Dass die Investoren auf Grundlage solch grober Formulierungen auf Entschädigung klagen können, dürfte in den kommenden Jahren zu vielen Verfahren gegen Klimagesetze der EU und der Mitgliedsstaaten führen. Denn im Abkommen von Paris und dem Green New Deal haben die Regierungen sich dazu verpflichtet, strenge Klimaziele einzuhalten. Um diese auch zu erreichen, müssen sie in den kommenden Jahren aus fossilen Energieträgern aussteigen wie Kohle oder Gas. Gegen solche Beschlüsse können Energie-Konzerne klagen. Das ist kein fernes Szenario. Investoren haben bereits damit begonnen Staaten zu drohen oder zu verklagen. Diese Fälle sind bisher bekannt:

Rockhopper v. Italien

Im Sommer 2014 erwarb die britische Firma Rockhopper die Lizenz für eines der größten Öl-Felder des Mittelmeers, die Ombrina Mare.

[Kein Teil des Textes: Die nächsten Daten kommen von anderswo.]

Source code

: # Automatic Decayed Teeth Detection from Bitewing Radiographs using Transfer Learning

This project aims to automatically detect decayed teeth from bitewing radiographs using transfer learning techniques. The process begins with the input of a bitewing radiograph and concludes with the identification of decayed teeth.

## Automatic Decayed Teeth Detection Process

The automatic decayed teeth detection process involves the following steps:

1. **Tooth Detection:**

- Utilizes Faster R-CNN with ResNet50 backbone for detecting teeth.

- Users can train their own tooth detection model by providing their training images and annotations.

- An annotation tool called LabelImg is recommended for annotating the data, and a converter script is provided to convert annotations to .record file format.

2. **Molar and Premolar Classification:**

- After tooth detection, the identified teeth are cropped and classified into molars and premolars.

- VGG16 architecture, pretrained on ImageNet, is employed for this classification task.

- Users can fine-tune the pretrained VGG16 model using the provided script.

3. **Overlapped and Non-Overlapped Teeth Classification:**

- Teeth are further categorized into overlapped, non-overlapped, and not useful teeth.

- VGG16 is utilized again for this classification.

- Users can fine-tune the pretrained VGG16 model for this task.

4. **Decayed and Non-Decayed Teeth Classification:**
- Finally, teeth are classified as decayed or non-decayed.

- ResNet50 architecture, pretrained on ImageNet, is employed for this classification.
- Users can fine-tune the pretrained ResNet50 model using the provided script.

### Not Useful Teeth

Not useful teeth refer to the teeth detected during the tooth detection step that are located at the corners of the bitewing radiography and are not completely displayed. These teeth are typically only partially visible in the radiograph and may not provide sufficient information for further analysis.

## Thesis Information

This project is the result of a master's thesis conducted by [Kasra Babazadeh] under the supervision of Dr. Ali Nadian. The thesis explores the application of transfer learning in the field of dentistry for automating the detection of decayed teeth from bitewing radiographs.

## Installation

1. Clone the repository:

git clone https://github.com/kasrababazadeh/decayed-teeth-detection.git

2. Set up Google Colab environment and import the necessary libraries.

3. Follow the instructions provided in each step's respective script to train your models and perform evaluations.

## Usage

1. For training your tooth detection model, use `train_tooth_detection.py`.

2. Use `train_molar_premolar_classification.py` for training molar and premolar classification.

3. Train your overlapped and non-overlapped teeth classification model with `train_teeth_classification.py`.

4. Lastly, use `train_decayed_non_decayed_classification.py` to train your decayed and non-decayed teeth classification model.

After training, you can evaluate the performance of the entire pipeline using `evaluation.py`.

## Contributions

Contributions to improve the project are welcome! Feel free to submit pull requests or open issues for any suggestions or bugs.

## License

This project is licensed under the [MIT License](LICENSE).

Dort nur wenige Kilometer vor der mittelitalienischen Adria-Küsten sollen 166 Millionen Barrel Öl lagern. Die wollte Rockhopper aus dem Boden holen und plante bereits den Bau einer Bohrplattform. Doch daraus sollte nichts werden. Denn je konkreter Rockhoppers Pläne worden, desto mehr begehrten Bürger vor Ort auf. In Protestmärschen forderten sie das Ende des Bohrprojekts. Die italienische Regierung sah sich unter Zugzwang. Um einem Referendum zuvorzukommen, verbot das Parlament Ende 2015 schließlich das Fördern von Öl und Gas in Küstennähe.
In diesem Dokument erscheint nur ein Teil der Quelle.